──────── MATERIAL TO PROCESS ────────
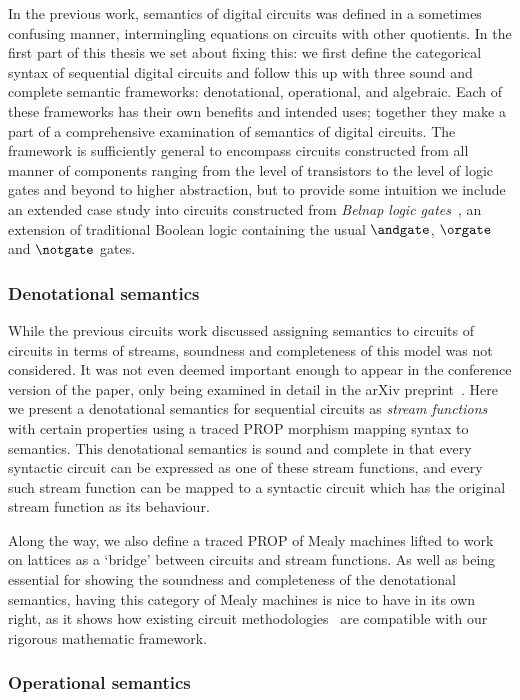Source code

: In the previous work, semantics of digital circuits was defined in a sometimes
confusing manner, intermingling equations on circuits with other quotients.
In the first part of this thesis we set about fixing this: we first define the
categorical syntax of sequential digital circuits and follow this up with three
sound and complete semantic frameworks: denotational, operational, and
algebraic.
Each of these frameworks has their own benefits and intended uses; together they
make a part of a comprehensive examination of semantics of digital circuits.
The framework is sufficiently general to encompass circuits constructed from
all manner of components ranging from the level of transistors to the level of
logic gates and beyond to higher abstraction, but to provide some intuition we
include an extended case study into circuits constructed from
\emph{Belnap logic gates}~\cite{belnap1977useful}, an extension of traditional
Boolean logic containing the usual \(\andgate\), \(\orgate\) and \(\notgate\)
gates.

\subsubsection{Denotational semantics}

While the previous circuits work discussed assigning semantics to circuits
of circuits in terms of streams, soundness and completeness of this model was
not considered.
It was not even deemed important enough to appear in the conference version of
the paper, only being examined in detail in the arXiv
preprint~\cite{ghica2017diagrammatica}.
Here we present a denotational semantics for sequential circuits as
\emph{stream functions} with certain properties using a traced PROP morphism
mapping syntax to semantics.
This denotational semantics is sound and complete in that every syntactic
circuit can be expressed as one of these stream functions, and every such stream
function can be mapped to a syntactic circuit which has the original stream
function as its behaviour.

Along the way, we also define a traced PROP of Mealy machines lifted to work on
lattices as a `bridge' between circuits and stream functions.
As well as being essential for showing the soundness and completeness of the
denotational semantics, having this category of Mealy machines is nice to have
in its own right, as it shows how existing circuit
methodologies~\cite{kohavi2009switching} are compatible with our rigorous
mathematic framework.

\subsubsection{Operational semantics}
────────
**WHAT YOU HAVE TO DO:**
Pictures are to be omitted; otherwise, write out the data exactly as it appears.

**RESULT FOR THIS EXERCISE:**
Source code

: In the previous work, semantics of digital circuits was defined in a sometimes
confusing manner, intermingling equations on circuits with other quotients.
In the first part of this thesis we set about fixing this: we first define the
categorical syntax of sequential digital circuits and follow this up with three
sound and complete semantic frameworks: denotational, operational, and
algebraic.
Each of these frameworks has their own benefits and intended uses; together they
make a part of a comprehensive examination of semantics of digital circuits.
The framework is sufficiently general to encompass circuits constructed from
all manner of components ranging from the level of transistors to the level of
logic gates and beyond to higher abstraction, but to provide some intuition we
include an extended case study into circuits constructed from
\emph{Belnap logic gates}~\cite{belnap1977useful}, an extension of traditional
Boolean logic containing the usual \(\andgate\), \(\orgate\) and \(\notgate\)
gates.

\subsubsection{Denotational semantics}

While the previous circuits work discussed assigning semantics to circuits
of circuits in terms of streams, soundness and completeness of this model was
not considered.
It was not even deemed important enough to appear in the conference version of
the paper, only being examined in detail in the arXiv
preprint~\cite{ghica2017diagrammatica}.
Here we present a denotational semantics for sequential circuits as
\emph{stream functions} with certain properties using a traced PROP morphism
mapping syntax to semantics.
This denotational semantics is sound and complete in that every syntactic
circuit can be expressed as one of these stream functions, and every such stream
function can be mapped to a syntactic circuit which has the original stream
function as its behaviour.

Along the way, we also define a traced PROP of Mealy machines lifted to work on
lattices as a `bridge' between circuits and stream functions.
As well as being essential for showing the soundness and completeness of the
denotational semantics, having this category of Mealy machines is nice to have
in its own right, as it shows how existing circuit
methodologies~\cite{kohavi2009switching} are compatible with our rigorous
mathematic framework.

\subsubsection{Operational semantics}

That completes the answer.